Instructions to follow:
Your job is to print, exactly, the lines in the data below from the line with "# Practica_02" through the line with "Por defecto el", both included, and to omit any picture.

─── Provided data ───

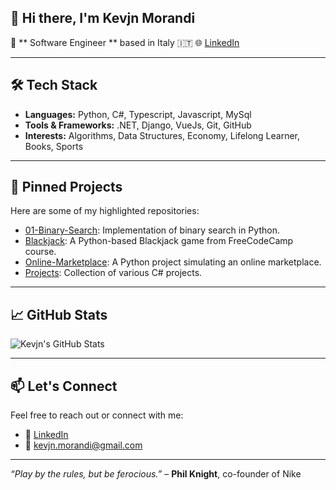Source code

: ## 👋 Hi there, I'm Kevjn Morandi

🎯 ** Software Engineer ** based in Italy 🇮🇹
🌐 [LinkedIn](https://www.linkedin.com/in/kevjn-morandi-924110215/)

---

## 🛠️ Tech Stack

- **Languages:** Python, C#, Typescript, Javascript, MySql
- **Tools & Frameworks:** .NET, Django, VueJs, Git, GitHub
- **Interests:** Algorithms, Data Structures, Economy, Lifelong Learner, Books, Sports

---

## 📌 Pinned Projects

Here are some of my highlighted repositories:

- [01-Binary-Search](https://github.com/morandi-kevjn/01-Binary-Search): Implementation of binary search in Python.
- [Blackjack](https://github.com/morandi-kevjn/Blackjack): A Python-based Blackjack game from FreeCodeCamp course.
- [Online-Marketplace](https://github.com/morandi-kevjn/Online-Marketplace): A Python project simulating an online marketplace.
- [Projects](https://github.com/morandi-kevjn/Projects): Collection of various C# projects.

---

## 📈 GitHub Stats

![Kevjn's GitHub Stats](https://github-readme-stats.vercel.app/api?username=morandi-kevjn&show_icons=true&theme=default)

---

## 📫 Let's Connect

Feel free to reach out or connect with me:

- 💼 [LinkedIn](https://www.linkedin.com/in/kevjn-morandi-924110215/)
- 📧 kevjn.morandi@gmail.com

---

*“Play by the rules, but be ferocious.”* – **Phil Knight**, co-founder of Nike
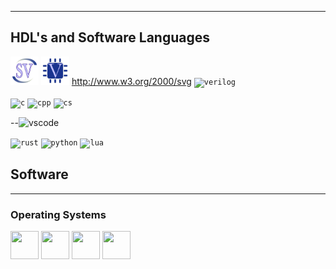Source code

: 

----------------------------------------

<h2>HDL's and Software Languages</h2>
<p align="center">

<code><img title="SystemVerilog" alt="sv" width="45px" src="assets/systemverilog-svgrepo-com.svg" /></code>
<code><img title="Verilog" alt="verilog" width="45px" src="assets/verilog-svgrepo-com.svg" /></code>
http://www.w3.org/2000/svg
<code><img title="Verilog" alt="verilog" width="45px" src="http://www.w3.org/2000/svg" /></code>

<code><img title="C" alt="c" width="45px" src="https://cdn.jsdelivr.net/gh/devicons/devicon@latest/icons/c/c-original.svg" /></code>
<code><img title="C++" alt="cpp" width="45px" src="https://cdn.jsdelivr.net/gh/devicons/devicon@latest/icons/cplusplus/cplusplus-original.svg" /></code>
<code><img title="C#" alt="cs" width="45px" src="https://cdn.jsdelivr.net/gh/devicons/devicon@latest/icons/csharp/csharp-original.svg" /></code>

--<img src="https://cdn.jsdelivr.net/gh/devicons/devicon@latest/icons/embeddedc/embeddedc-original.svg" alt="vscode" width="45" height="45"/>


<code><img title="Rust" alt="rust" width="45px" src="https://cdn.jsdelivr.net/gh/devicons/devicon@latest/icons/rust/rust-original.svg" /></code>
<code><img title="Python" alt="python" width="45px" src="https://cdn.jsdelivr.net/gh/devicons/devicon/icons/python/python-original.svg" /></code>
<code><img title="Lua" alt="lua" width="45px" src="https://cdn.jsdelivr.net/gh/devicons/devicon@latest/icons/lua/lua-original.svg" /></code>
</p>


## Software 


----------------------------------------
### Operating Systems
<p align="left">
<img src="https://cdn.jsdelivr.net/gh/devicons/devicon@latest/icons/windows11/windows11-original.svg" width="45" height="45">
<img src="https://cdn.jsdelivr.net/gh/devicons/devicon@latest/icons/ubuntu/ubuntu-original.svg" width="45" height="45">
<img src="https://cdn.jsdelivr.net/gh/devicons/devicon@latest/icons/fedora/fedora-original.svg" width="45" height="45">
<img src="https://cdn.jsdelivr.net/gh/devicons/devicon@latest/icons/android/android-original.svg" width="45" height="45">
</p>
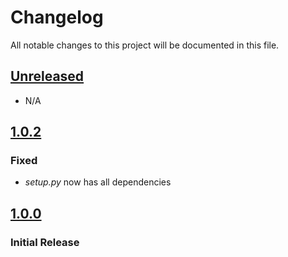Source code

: # Changelog

All notable changes to this project will be documented in this file.

## [Unreleased]

- N/A

## [1.0.2]

### Fixed

- _setup.py_ now has all dependencies

## [1.0.0]

### Initial Release

[Unreleased]: https://github.com/joeyagreco/pymfl/compare/v1.0.2...HEAD

[1.0.2]: https://github.com/joeyagreco/pymfl/compare/v1.0.0...v1.0.2

[1.0.0]: https://github.com/joeyagreco/pymfl/releases/tag/v1.0.0
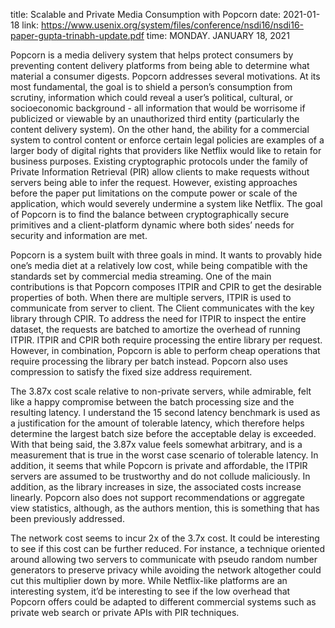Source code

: title: Scalable and Private Media Consumption with Popcorn
date: 2021-01-18
link: https://www.usenix.org/system/files/conference/nsdi16/nsdi16-paper-gupta-trinabh-update.pdf
time: MONDAY. JANUARY 18, 2021

Popcorn is a media delivery system that helps protect consumers by preventing content delivery platforms from being able to determine what material a consumer digests. Popcorn addresses several motivations. At its most fundamental, the goal is to shield a person’s consumption from scrutiny, information which could reveal a user’s political, cultural, or socioeconomic background - all information that would be worrisome if publicized or viewable by an unauthorized third entity (particularly the content delivery system). On the other hand, the ability for a commercial system to control content or enforce certain legal policies are examples of a larger body of digital rights that providers like Netflix would like to retain for business purposes. Existing cryptographic protocols under the family of Private Information Retrieval (PIR) allow clients to make requests without servers being able to infer the request. However, existing approaches before the paper put limitations on the compute power or scale of the application, which would severely undermine a system like Netflix. The goal of Popcorn is to find the balance between cryptographically secure primitives and a client-platform dynamic where both sides’ needs for security and information are met.

Popcorn is a system built with three goals in mind. It wants to provably hide one’s media diet at a relatively low cost, while being compatible with the standards set by commercial media streaming. One of the main contributions is that Popcorn composes ITPIR and CPIR to get the desirable properties of both. When there are multiple servers, ITPIR is used to communicate from server to client. The Client communicates with the key library through CPIR. To address the need for ITPIR to inspect the entire dataset, the requests are batched to amortize the overhead of running ITPIR. ITPIR and CPIR both require processing the entire library per request. However, in combination, Popcorn is able to perform cheap operations that require processing the library per batch instead. Popcorn also uses compression to satisfy the fixed size address requirement.

The 3.87x cost scale relative to non-private servers, while admirable, felt like a happy compromise between the batch processing size and the resulting latency. I understand the 15 second latency benchmark is used as a justification for the amount of tolerable latency, which therefore helps determine the largest batch size before the acceptable delay is exceeded. With that being said, the 3.87x value feels somewhat arbitrary, and is a measurement that is true in the worst case scenario of tolerable latency. In addition, it seems that while Popcorn is private and affordable, the ITPIR servers are assumed to be trustworthy and do not collude maliciously. In addition, as the library increases in size, the associated costs increase linearly. Popcorn also does not support recommendations or aggregate view statistics, although, as the authors mention, this is something that has been previously addressed.

The network cost seems to incur 2x of the 3.7x cost. It could be interesting to see if this cost can be further reduced. For instance, a technique oriented around allowing two servers to communicate with pseudo random number generators to preserve privacy while avoiding the network altogether could cut this multiplier down by more. While Netflix-like platforms are an interesting system, it’d be interesting to see if the low overhead that Popcorn offers could be adapted to different commercial systems such as private web search or private APIs with PIR techniques.
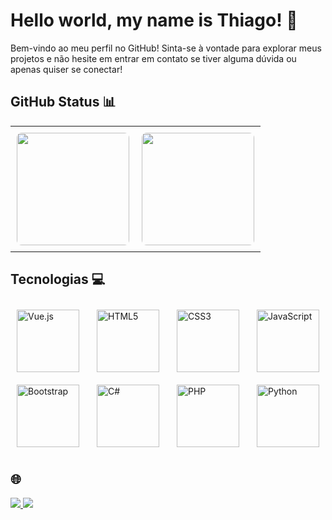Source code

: # Hello world, my name is Thiago! 👋
Bem-vindo ao meu perfil no GitHub! Sinta-se à vontade para explorar meus projetos e não hesite em entrar em contato se tiver alguma dúvida ou apenas quiser se conectar!

## GitHub Status 📊

<table>
  <tr>
    <td style="padding: 10px;">
      <img height="180em" src="https://github-readme-stats.vercel.app/api?username=thiago0-08&show_icons=true&theme=tokyonight&include_all_commits=true&count_private=true&cache_seconds=1800" style="border-radius: 8px;"/>
    </td>
    <td style="padding: 10px;">
      <img height="180em" src="https://github-readme-stats.vercel.app/api/top-langs/?username=thiago0-08&layout=compact&langs_count=6&theme=tokyonight&cache_seconds=1800" style="border-radius: 8px;"/>
    </td>
  </tr>
</table>

## Tecnologias 💻

<div style="display: flex; justify-content: space-between; align-items: center; flex-wrap: wrap;">
    <img src="https://img.icons8.com/color/48/000000/vue-js.png" width="100" alt="Vue.js" style="margin: 10px;">
    <img src="https://img.icons8.com/color/48/000000/html-5.png" width="100" alt="HTML5" style="margin: 10px;">
    <img src="https://img.icons8.com/color/48/000000/css3.png" width="100" alt="CSS3" style="margin: 10px;">
    <img src="https://img.icons8.com/color/48/000000/javascript.png" width="100" alt="JavaScript" style="margin: 10px;">
    <img src="https://img.icons8.com/color/48/000000/bootstrap.png" width="100" alt="Bootstrap" style="margin: 10px;">
    <img src="https://img.icons8.com/color/48/000000/c-sharp-logo-2.png" width="100" alt="C#" style="margin: 10px;">
    <img src="https://img.icons8.com/color/48/000000/php.png" width="100" alt="PHP" style="margin: 10px;">
    <img src="https://img.icons8.com/color/48/000000/python.png" width="100" alt="Python" style="margin: 10px;">
</div>

## 🌐

<a href="https://www.instagram.com/thiagoxp_1" target="_blank">
  <img src="https://img.shields.io/badge/-Instagram-%23E4405F?style=for-the-badge&logo=instagram&logoColor=white" target="_blank">
</a>
<a href="https://www.linkedin.com/in/thiago-silverio-pereira-262a0b214/" target="_blank">
  <img src="https://img.shields.io/badge/-LinkedIn-%230077B5?style=for-the-badge&logo=linkedin&logoColor=white" target="_blank">
</a>
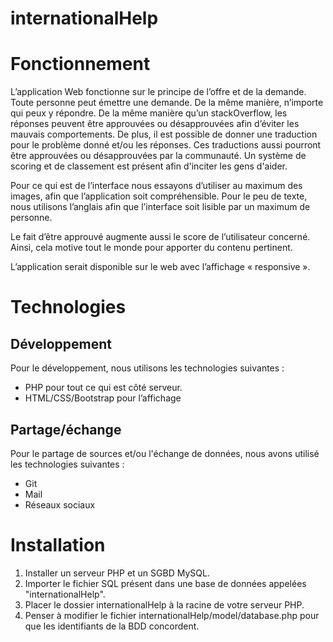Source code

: # internationalHelp

**Fonctionnement**
=========================

L’application Web fonctionne sur le principe de l’offre et de la demande. Toute personne peut émettre une demande. 
De la même manière, n’importe qui peux y répondre. De la même manière qu’un stackOverflow, les réponses peuvent être approuvées 
ou désapprouvées afin d’éviter les mauvais comportements. De plus, il est possible de donner une traduction pour le problème 
donné et/ou les réponses. Ces traductions aussi pourront être approuvées ou désapprouvées par la communauté. Un système de scoring et de 
classement est présent afin d'inciter les gens d'aider.

Pour ce qui est de l’interface nous essayons d’utiliser au maximum des images, afin que l’application soit compréhensible.
Pour le peu de texte, nous utilisons l’anglais afin que l’interface soit lisible par un maximum de personne.

Le fait d’être approuvé augmente aussi le score de l’utilisateur concerné.  Ainsi, cela motive tout le monde pour apporter 
du contenu pertinent.

L’application serait disponible sur le web avec l’affichage « responsive ».


**Technologies**
=====================


Développement
----------------------
Pour le développement, nous utilisons les technologies suivantes :
-	PHP pour tout ce qui est côté serveur.
-	HTML/CSS/Bootstrap pour l’affichage


Partage/échange
-----------------------
Pour le partage de sources et/ou l'échange de données, nous avons utilisé les technologies suivantes :
-	Git
-	Mail
-	Réseaux sociaux



**Installation**
===========================
1. Installer un serveur PHP et un SGBD MySQL.
2. Importer le fichier SQL présent dans une base de données appelées "internationalHelp".
3. Placer le dossier internationalHelp à la racine de votre serveur PHP.
4. Penser à modifier le fichier internationalHelp/model/database.php pour que les identifiants de la BDD concordent.


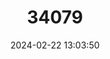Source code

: ---
title: "34079"
category: "Cupressus duclouxiana"
draft: false
date: 2024-02-22 13:03:50
languages:
  English: ["Chinese Cypress", "Yunnan Cypress"]
  Chinese: ["Gan Xiang Bai", "干香柏"]
---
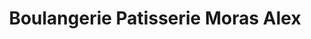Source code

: ---
title: "Boulangerie Patisserie Moras Alex"
url: /crozes-hermitage/boulangerie-patisserie-moras-alex/
shop: boulangerie
---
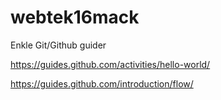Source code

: # webtek16mack

Enkle Git/Github guider

https://guides.github.com/activities/hello-world/

https://guides.github.com/introduction/flow/
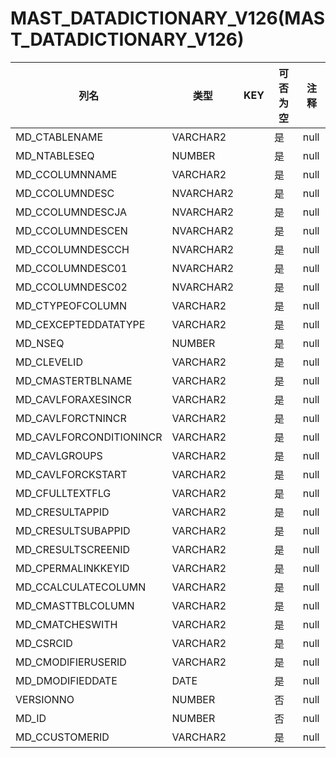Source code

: # MAST_DATADICTIONARY_V126(MAST_DATADICTIONARY_V126)
| 列名   | 类型   | KEY  | 可否为空 | 注释   |
| ---- | ---- | ---- | ---- | ---- |
|MD_CTABLENAME|VARCHAR2||是|null|
|MD_NTABLESEQ|NUMBER||是|null|
|MD_CCOLUMNNAME|VARCHAR2||是|null|
|MD_CCOLUMNDESC|NVARCHAR2||是|null|
|MD_CCOLUMNDESCJA|NVARCHAR2||是|null|
|MD_CCOLUMNDESCEN|NVARCHAR2||是|null|
|MD_CCOLUMNDESCCH|NVARCHAR2||是|null|
|MD_CCOLUMNDESC01|NVARCHAR2||是|null|
|MD_CCOLUMNDESC02|NVARCHAR2||是|null|
|MD_CTYPEOFCOLUMN|VARCHAR2||是|null|
|MD_CEXCEPTEDDATATYPE|VARCHAR2||是|null|
|MD_NSEQ|NUMBER||是|null|
|MD_CLEVELID|VARCHAR2||是|null|
|MD_CMASTERTBLNAME|VARCHAR2||是|null|
|MD_CAVLFORAXESINCR|VARCHAR2||是|null|
|MD_CAVLFORCTNINCR|VARCHAR2||是|null|
|MD_CAVLFORCONDITIONINCR|VARCHAR2||是|null|
|MD_CAVLGROUPS|VARCHAR2||是|null|
|MD_CAVLFORCKSTART|VARCHAR2||是|null|
|MD_CFULLTEXTFLG|VARCHAR2||是|null|
|MD_CRESULTAPPID|VARCHAR2||是|null|
|MD_CRESULTSUBAPPID|VARCHAR2||是|null|
|MD_CRESULTSCREENID|VARCHAR2||是|null|
|MD_CPERMALINKKEYID|VARCHAR2||是|null|
|MD_CCALCULATECOLUMN|VARCHAR2||是|null|
|MD_CMASTTBLCOLUMN|VARCHAR2||是|null|
|MD_CMATCHESWITH|VARCHAR2||是|null|
|MD_CSRCID|VARCHAR2||是|null|
|MD_CMODIFIERUSERID|VARCHAR2||是|null|
|MD_DMODIFIEDDATE|DATE||是|null|
|VERSIONNO|NUMBER||否|null|
|MD_ID|NUMBER||否|null|
|MD_CCUSTOMERID|VARCHAR2||是|null|
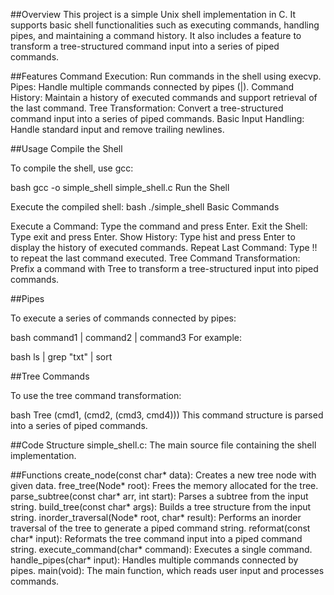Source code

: ##Overview
This project is a simple Unix shell implementation in C. It supports basic shell functionalities such as executing commands, handling pipes, and maintaining a command history. It also includes a feature to transform a tree-structured command input into a series of piped commands.

##Features
Command Execution: Run commands in the shell using execvp.
Pipes: Handle multiple commands connected by pipes (|).
Command History: Maintain a history of executed commands and support retrieval of the last command.
Tree Transformation: Convert a tree-structured command input into a series of piped commands.
Basic Input Handling: Handle standard input and remove trailing newlines.

##Usage
Compile the Shell

To compile the shell, use gcc:

bash
gcc -o simple_shell simple_shell.c
Run the Shell

Execute the compiled shell:
bash
./simple_shell
Basic Commands

Execute a Command: Type the command and press Enter.
Exit the Shell: Type exit and press Enter.
Show History: Type hist and press Enter to display the history of executed commands.
Repeat Last Command: Type !! to repeat the last command executed.
Tree Command Transformation: Prefix a command with Tree to transform a tree-structured input into piped commands.

##Pipes

To execute a series of commands connected by pipes:

bash
command1 | command2 | command3
For example:

bash
ls | grep "txt" | sort

##Tree Commands

To use the tree command transformation:

bash
Tree (cmd1, (cmd2, (cmd3, cmd4)))
This command structure is parsed into a series of piped commands.

##Code Structure
simple_shell.c: The main source file containing the shell implementation.

##Functions
create_node(const char* data): Creates a new tree node with given data.
free_tree(Node* root): Frees the memory allocated for the tree.
parse_subtree(const char* arr, int start): Parses a subtree from the input string.
build_tree(const char* args): Builds a tree structure from the input string.
inorder_traversal(Node* root, char* result): Performs an inorder traversal of the tree to generate a piped command string.
reformat(const char* input): Reformats the tree command input into a piped command string.
execute_command(char* command): Executes a single command.
handle_pipes(char* input): Handles multiple commands connected by pipes.
main(void): The main function, which reads user input and processes commands.
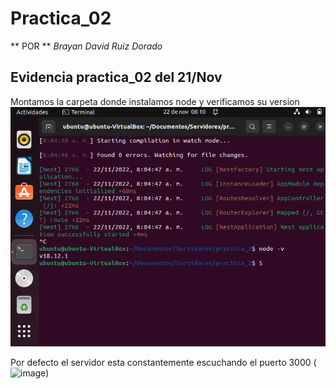 # Practica_02

** POR ** *Brayan David Ruiz Dorado*
## Evidencia practica_02 del 21/Nov

Montamos la carpeta donde instalamos node y verificamos su version
![Link de imagen](https://github.com/DavidRuiz117/WIoT/blob/main/Practica_02/Verificando%20que%20esta%20instalado%20node.png?raw=true)

Por defecto el servidor esta constantemente escuchando el puerto 3000
(![image](https://user-images.githubusercontent.com/78920592/203361196-5b65b19e-7c45-4f6d-a469-5a98b2173b47.png))
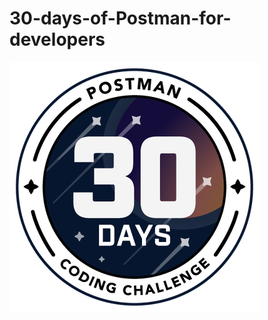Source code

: # 30-days-of-Postman-for-developers
![alt text](./Postman%20-%2030%20days%20of%20Postman%20-%20for%20developers%20-%202024-03-26.png)
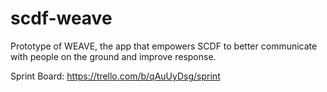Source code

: # scdf-weave

Prototype of WEAVE, the app that empowers SCDF to better communicate with people on the ground and improve response.

Sprint Board: https://trello.com/b/qAuUyDsg/sprint
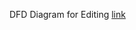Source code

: DFD Diagram for Editing
[link](https://lucid.app/lucidspark/769c01b0-bb40-40c0-9e8b-1b2cd0dfab8d/edit?viewport_loc=-1985%2C-780%2C3605%2C1631%2C0_0&invitationId=inv_332c5521-b858-4493-98f4-e9328d450744)

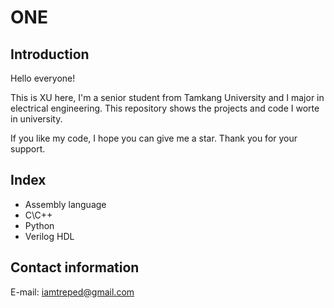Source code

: # ONE


## Introduction


Hello everyone!

This is XU here, I'm a senior student from Tamkang University and I major in electrical engineering.
This repository shows the projects and code I worte in university.

If you like my code, I hope you can give me a star. Thank you for your support.


## Index


- Assembly language
- C\C++
- Python
- Verilog HDL


## Contact information


E-mail: iamtreped@gmail.com
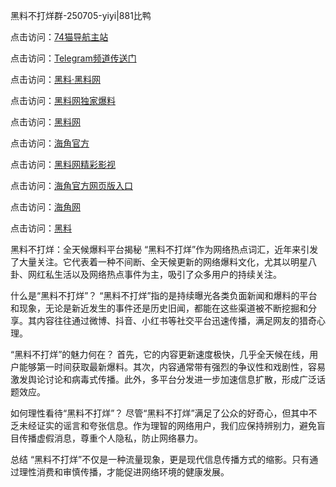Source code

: 黑料不打烊群-250705-yiyi|881比鸭

点击访问：<a href="https://74mao.com/">74猫导航主站</a>

点击访问：<a href="https://74mao.com/">Telegram频道传送门</a>

点击访问：<a href="https://heiliaolvzlu3.pages.dev">黑料·黑料网</a>

点击访问：<a href="https://heiliaoyvnrda.pages.dev">黑料网独家爆料</a>

点击访问：<a href="https://ert-6he.pages.dev/">黑料网</a>

点击访问：<a href="https://sdfsh.pages.dev/">海角官方</a>

点击访问：<a href="https://sdbsd.pages.dev/">黑料网精彩影视</a>

点击访问：<a href="https://gdas.pages.dev/">海角官方网页版入口</a>

点击访问：<a href="https://haef.pages.dev/">海角网</a>

点击访问：<a href="https://fge-7ja.pages.dev/">黑料</a>

黑料不打烊：全天候爆料平台揭秘
“黑料不打烊”作为网络热点词汇，近年来引发了大量关注。它代表着一种不间断、全天候更新的网络爆料文化，尤其以明星八卦、网红私生活以及网络热点事件为主，吸引了众多用户的持续关注。

什么是“黑料不打烊”？
“黑料不打烊”指的是持续曝光各类负面新闻和爆料的平台和现象，无论是新近发生的事件还是历史旧闻，都能在这些渠道被不断挖掘和分享。其内容往往通过微博、抖音、小红书等社交平台迅速传播，满足网友的猎奇心理。

“黑料不打烊”的魅力何在？
首先，它的内容更新速度极快，几乎全天候在线，用户能够第一时间获取最新爆料。其次，内容通常带有强烈的争议性和戏剧性，容易激发舆论讨论和病毒式传播。此外，多平台分发进一步加速信息扩散，形成广泛话题效应。

如何理性看待“黑料不打烊”？
尽管“黑料不打烊”满足了公众的好奇心，但其中不乏未经证实的谣言和夸张信息。作为理智的网络用户，我们应保持辨别力，避免盲目传播虚假消息，尊重个人隐私，防止网络暴力。

总结
“黑料不打烊”不仅是一种流量现象，更是现代信息传播方式的缩影。只有通过理性消费和审慎传播，才能促进网络环境的健康发展。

───

Answer for the task:
 # Practica_02

** POR ** *Brayan David Ruiz Dorado*
## Evidencia practica_02 del 21/Nov

Montamos la carpeta donde instalamos node y verificamos su version
![Link de imagen](https://github.com/DavidRuiz117/WIoT/blob/main/Practica_02/Verificando%20que%20esta%20instalado%20node.png?raw=true)

Por defecto el servidor esta constantemente escuchando el puerto 3000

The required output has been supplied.